We might disagree about why the change is occurring, but it does seem that discussions of "voice peering" are moving in a different direction. Early on, there might have been more emphasis on how electronic numbering or native IP interconnection could save providers money, disintermediate legacy carriers or disrupt the voice business. If recent discussions are any indicator, there now is much more emphasis on solving basic interconnection tasks in a world of IP traffic, as well as creating a platform for introducing new services.

That isn't to say all peering supporters dismiss advantages of the disintermediating sort. There is no question but that cable companies as an industry segment are anxious to avoid interconnection payments to telephone companies whenever possible, as GSM-based mobile carriers likewise are interested in avoiding transit costs where possible.

The point is that there is a new practicality about the issues. Arbinet CTO Steve Heap, for example, points out that "peering is interconnection between two or more service providers to preserve quality, lower costs and create new services." In fact, Heap points to new problems created by number porting as a mundane but important problem peering can address. "In the Belgian market, for example, 18 percent of mobile numbers are ported," Heap notes.

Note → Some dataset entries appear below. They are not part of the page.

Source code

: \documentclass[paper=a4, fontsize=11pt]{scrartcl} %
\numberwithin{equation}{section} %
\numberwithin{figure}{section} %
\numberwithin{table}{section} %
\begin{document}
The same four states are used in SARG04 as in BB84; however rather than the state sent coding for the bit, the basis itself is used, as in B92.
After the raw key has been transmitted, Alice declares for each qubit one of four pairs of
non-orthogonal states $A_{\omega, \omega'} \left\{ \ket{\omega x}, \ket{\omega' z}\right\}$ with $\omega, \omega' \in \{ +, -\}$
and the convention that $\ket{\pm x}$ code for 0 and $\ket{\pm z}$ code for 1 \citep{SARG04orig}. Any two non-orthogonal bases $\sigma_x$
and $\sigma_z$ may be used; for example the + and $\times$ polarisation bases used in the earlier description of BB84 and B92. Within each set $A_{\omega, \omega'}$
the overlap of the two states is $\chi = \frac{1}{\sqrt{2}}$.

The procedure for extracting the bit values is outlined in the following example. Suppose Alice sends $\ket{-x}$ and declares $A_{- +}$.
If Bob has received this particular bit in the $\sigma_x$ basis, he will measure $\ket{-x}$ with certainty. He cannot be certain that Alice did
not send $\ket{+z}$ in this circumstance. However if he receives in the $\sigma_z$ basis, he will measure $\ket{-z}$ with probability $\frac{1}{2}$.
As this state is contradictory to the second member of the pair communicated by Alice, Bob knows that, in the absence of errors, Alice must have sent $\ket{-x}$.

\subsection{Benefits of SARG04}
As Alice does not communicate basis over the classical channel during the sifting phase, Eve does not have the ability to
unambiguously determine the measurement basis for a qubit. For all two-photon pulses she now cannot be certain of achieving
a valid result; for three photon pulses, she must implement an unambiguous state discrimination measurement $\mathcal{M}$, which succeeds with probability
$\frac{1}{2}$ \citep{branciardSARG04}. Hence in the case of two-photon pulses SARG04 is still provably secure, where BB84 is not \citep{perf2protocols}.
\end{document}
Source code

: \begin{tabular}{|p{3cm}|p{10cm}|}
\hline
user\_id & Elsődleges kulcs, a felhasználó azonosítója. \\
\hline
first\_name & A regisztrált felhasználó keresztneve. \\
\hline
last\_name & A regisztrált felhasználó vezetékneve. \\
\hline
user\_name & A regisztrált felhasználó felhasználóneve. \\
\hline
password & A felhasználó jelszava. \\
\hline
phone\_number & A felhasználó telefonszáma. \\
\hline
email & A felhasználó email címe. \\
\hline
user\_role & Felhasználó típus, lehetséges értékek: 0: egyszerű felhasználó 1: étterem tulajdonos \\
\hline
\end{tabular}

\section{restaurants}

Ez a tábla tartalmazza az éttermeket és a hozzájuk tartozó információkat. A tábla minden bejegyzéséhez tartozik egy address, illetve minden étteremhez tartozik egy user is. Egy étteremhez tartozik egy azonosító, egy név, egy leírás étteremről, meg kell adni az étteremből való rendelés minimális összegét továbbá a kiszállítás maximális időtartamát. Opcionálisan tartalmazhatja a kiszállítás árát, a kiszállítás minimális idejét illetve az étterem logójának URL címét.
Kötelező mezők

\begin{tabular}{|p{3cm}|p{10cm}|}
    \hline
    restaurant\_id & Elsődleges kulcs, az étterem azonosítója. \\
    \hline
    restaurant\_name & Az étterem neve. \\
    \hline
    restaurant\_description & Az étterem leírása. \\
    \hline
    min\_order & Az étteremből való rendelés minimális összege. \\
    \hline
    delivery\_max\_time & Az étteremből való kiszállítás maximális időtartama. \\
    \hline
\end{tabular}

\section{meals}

And since every operator has different termination rates, peering can help service providers determine what the settlement rate ought to be when a mobile call is terminated, where to send a call and make those sorts of decisions in real time. Peering can also help with the time-consuming but relatively mundane issues of negotiating termination agreements with hundreds of discrete carriers. "Not every carrier has a relationship with every mobile operator, so maybe you want to route to provider who does have a relationship," says Heap.

One measure of how the discussion is changed is that a major service provider such as Tata views peering as a simple matter of ensuring call quality under conditions of increased routing complexity. "It isn't just about free calling," says Christian Michaud, Tata SVP.

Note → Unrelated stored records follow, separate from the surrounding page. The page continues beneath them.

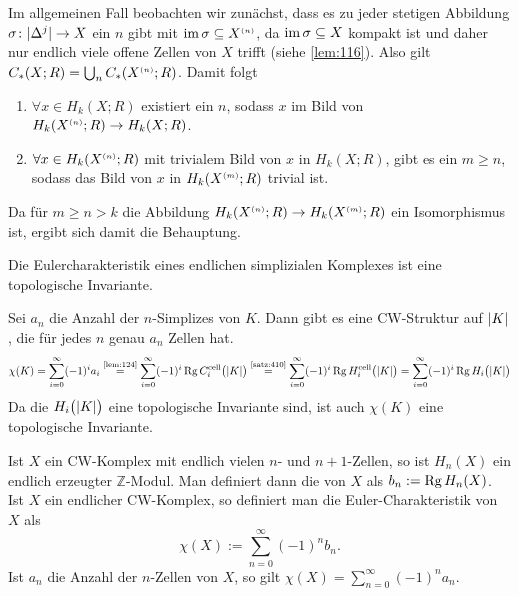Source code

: \begin{beweis}
\begin{enumerate}[a)]
		Im allgemeinen Fall beobachten wir zunächst, dass es zu jeder stetigen Abbildung $\sigma\colon\abs{\Delta^j}\to X$ ein $n$ gibt mit 
		$\im \sigma \subseteq X^\ssbrace{n}$, da $\im \sigma \subseteq X$ kompakt ist und daher nur endlich viele offene Zellen von $X$ trifft (siehe \autoref{lem:116}).
		Also gilt
		\(
			C_*(X;R) = \bigcup_n C_*(X^\ssbrace{n};R)
		\).
		Damit folgt \begin{enumerate}[(1)]
			\item $\forall x \in H_k(X;R) $ existiert ein $n$, sodass $x$ im Bild von $ H_k(X^\ssbrace{n};R) \to H_k(X;R)$.
			\item $\forall x\in H_k(X^\ssbrace{n};R)$ mit trivialem Bild von $x$ in $H_k(X;R)$, gibt es ein $m \ge n$, sodass das Bild von $x$ in $H_k(X^\ssbrace{m};R)$
			trivial ist.
		\end{enumerate}
		Da für $m \ge n >k$ die Abbildung $H_k(X^\ssbrace{n};R) \to H_k(X^\ssbrace{m};R)$ ein Isomorphismus ist, ergibt sich damit die Behauptung. \qedhere 
	\end{enumerate}
\end{beweis}

\begin{korollar}[{name=[Die Eulercharakteristik ist eine topologische Invariante]},label=kor:129]
	Die Eulercharakteristik eines endlichen simplizialen Komplexes ist eine topologische Invariante.
\end{korollar}
\begin{beweis}
	Sei $a_n$ die Anzahl der $n$-Simplizes von $K$. 
	Dann gibt es eine CW-Struktur auf $\abs*{K}$, die für jedes $n$ genau $a_n$ Zellen hat.
	\[
		\chi(K) = \sum_{i=0}^{\infty} (-1)^i a_i \StackText{\ref{lem:124}}{=} \sum_{i=0}^{\infty} (-1)^i \Rg C_i^{\cell} \enbrace[\big]{\abs*{K}} 
		\StackText{\ref{satz:410}}{=}
		\sum_{i=0}^{\infty} (-1)^i \Rg H_i^{\cell} \enbrace[\big]{\abs*{K}} = \sum_{i=0}^{\infty} (-1)^i \Rg H_i \enbrace[\big]{\abs*{K} }    
	\]
	Da die $H_i \enbrace[\big]{\abs*{K}}$ eine topologische Invariante sind, ist auch $\chi(K)$ eine topologische Invariante.
\end{beweis}

\begin{bemerkung}[{name=[{n-te Bettizahl und Eulercharakteristik eines CW-Komplexes}]}]
	Ist $X$ ein CW-Komplex mit endlich vielen $n$- und $n+1$-Zellen, so ist $H_n(X)$ ein endlich erzeugter $\mathbb{Z}$-Modul. 
	Man definiert dann die  von $X$ als $b_n := \Rg H_n(X)$. 
	Ist $X$ ein endlicher CW-Komplex, so definiert man die Euler-Charakteristik von $X$ als
	\[
		\chi(X) := \sum_{n=0}^{\infty} (-1)^{n} b_n.
	\]
	Ist $a_n$ die Anzahl der $n$-Zellen von $X$, so gilt $\chi(X)=\sum_{n=0}^{\infty} (-1)^n a_n$.
\end{bemerkung}

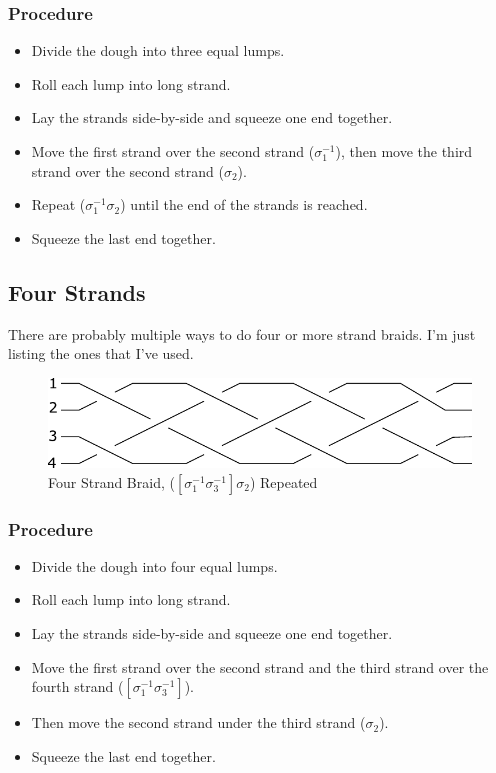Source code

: \documentclass[10pt, openany]{book}
\begin{document}
\subsubsection{Procedure}
\begin{itemize}
  \item Divide the dough into three equal lumps.
  \item Roll each lump into long strand.
  \item Lay the strands side-by-side and squeeze one end together.
  \item Move the first strand over the second strand ($\sigma^{-1}_1$), then move the third strand over the second strand ($\sigma_2$).
  \item Repeat ($\sigma^{-1}_1\sigma_2$) until the end of the strands is reached.
  \item Squeeze the last end together.
\end{itemize}

\subsection{Four Strands}
There are probably multiple ways to do four or more strand braids.  I'm just listing the ones that I've used.

\begin{figure}[h]
  \center
  \includegraphics{Figures/4-strands.pdf}
  \caption{Four Strand Braid, ($[\sigma^{-1}_1\sigma^{-1}_3]\sigma_2$) Repeated}
  \label{fig:4Strand}
\end{figure}

\subsubsection{Procedure}
\begin{itemize}
  \item Divide the dough into four equal lumps.
  \item Roll each lump into long strand.
  \item Lay the strands side-by-side and squeeze one end together.
  \item Move the first strand over the second strand and the third strand over the fourth strand ($[\sigma^{-1}_1\sigma^{-1}_3]$).
  \item Then move the second strand under the third strand ($\sigma_2$).
  \item Squeeze the last end together.
\end{itemize}
\end{document}
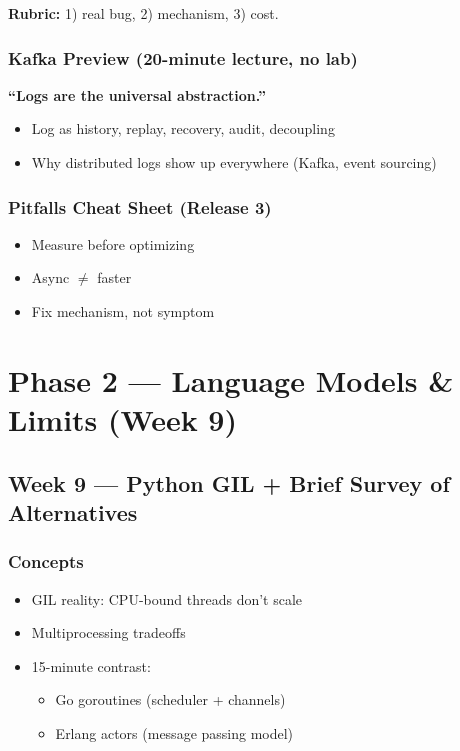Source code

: \documentclass[11pt,a4paper]{article}
\begin{document}
	\textbf{Rubric:} 1) real bug, 2) mechanism, 3) cost.
	
	\subsubsection*{Kafka Preview (20-minute lecture, no lab)}
	\textbf{``Logs are the universal abstraction.''}
	\begin{itemize}[leftmargin=*]
		\item Log as history, replay, recovery, audit, decoupling
		\item Why distributed logs show up everywhere (Kafka, event sourcing)
	\end{itemize}
	
	\subsubsection*{Pitfalls Cheat Sheet (Release 3)}
	\begin{itemize}[leftmargin=*]
		\item Measure before optimizing
		\item Async $\neq$ faster
		\item Fix mechanism, not symptom
	\end{itemize}
	
	\section*{Phase 2 --- Language Models \& Limits (Week 9)}
	
	\subsection*{Week 9 --- Python GIL + Brief Survey of Alternatives}
	
	\subsubsection*{Concepts}
	\begin{itemize}[leftmargin=*]
		\item GIL reality: CPU-bound threads don't scale
		\item Multiprocessing tradeoffs
		\item 15-minute contrast:
		\begin{itemize}[leftmargin=*]
			\item Go goroutines (scheduler + channels)
			\item Erlang actors (message passing model)
		\end{itemize}
	\end{itemize}
	
\end{document}
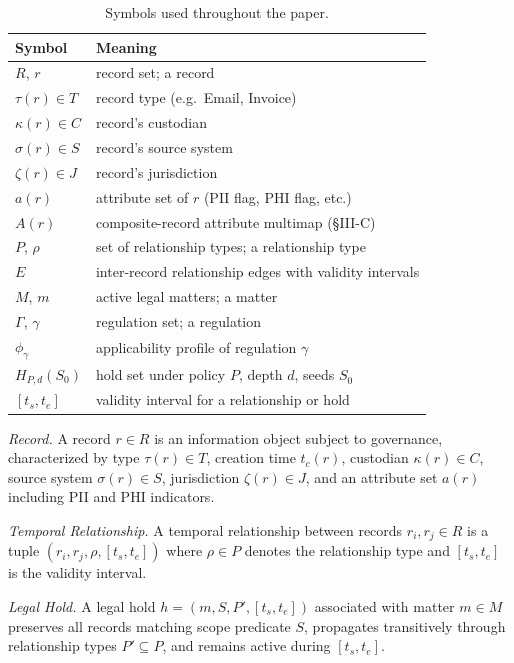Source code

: \documentclass{ieeeaccess}
\begin{document}
\begin{table}[h]
\centering
\caption{Symbols used throughout the paper.}
\label{tab:symbols}
\small
\begin{tabular}{ll}
\hline\hline
Symbol & Meaning \\
\hline
$R$, $r$ & record set; a record \\
$\tau(r) \in T$ & record type (e.g.\ Email, Invoice) \\
$\kappa(r) \in C$ & record's custodian \\
$\sigma(r) \in S$ & record's source system \\
$\zeta(r) \in J$ & record's jurisdiction \\
$a(r)$ & attribute set of $r$ (PII flag, PHI flag, etc.) \\
$A(r)$ & composite-record attribute multimap (§III-C) \\
$P$, $\rho$ & set of relationship types; a relationship type \\
$E$ & inter-record relationship edges with validity intervals \\
$M$, $m$ & active legal matters; a matter \\
$\Gamma$, $\gamma$ & regulation set; a regulation \\
$\phi_\gamma$ & applicability profile of regulation $\gamma$ \\
$H_{P,d}(S_0)$ & hold set under policy $P$, depth $d$, seeds $S_0$ \\
$[t_s, t_e]$ & validity interval for a relationship or hold \\
\hline\hline
\end{tabular}
\end{table}

\textit{Record.} A record $r \in R$ is an information object subject to governance, characterized by type $\tau(r) \in T$, creation time $t_c(r)$, custodian $\kappa(r) \in C$, source system $\sigma(r) \in S$, jurisdiction $\zeta(r) \in J$, and an attribute set $a(r)$ including PII and PHI indicators.

\textit{Temporal Relationship.} A temporal relationship between records $r_i, r_j \in R$ is a tuple $(r_i, r_j, \rho, [t_s, t_e])$ where $\rho \in P$ denotes the relationship type and $[t_s, t_e]$ is the validity interval.

\textit{Legal Hold.} A legal hold $h = (m, S, P', [t_s, t_e])$ associated with matter $m \in M$ preserves all records matching scope predicate $S$, propagates transitively through relationship types $P' \subseteq P$, and remains active during $[t_s, t_e]$.
\end{document}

In fact, routing complexity now appears to be a problem in its own right. "There are more choices of endpoints in the IP world," says Georges Smine, Nomin um senior director. There also are codec transcoding issues that will grow as more voice traffic shifts to IP origination.

In a business increasingly using IP transmission, "what we actually deliver changes as well," says Sarina Tu, Telcordia senior director. "These days, you really don't know where to send a call, what the class and quality of service are supposed to be or what the business relationship is between the originating and terminating networks."

Then there is a growing class of "presence" information that has to be exchanged, not simply the bearer traffic and signaling.

Then there's the matter of supporting all sorts of new services and applications over discrete physical networks, says Shrihari Pandit, Stealth Communications CEO. In many cases there will be advantages to terminating traffic without touching the public switched telephone network, especially when some features simply cannot be passed between networks based on PSTN switches.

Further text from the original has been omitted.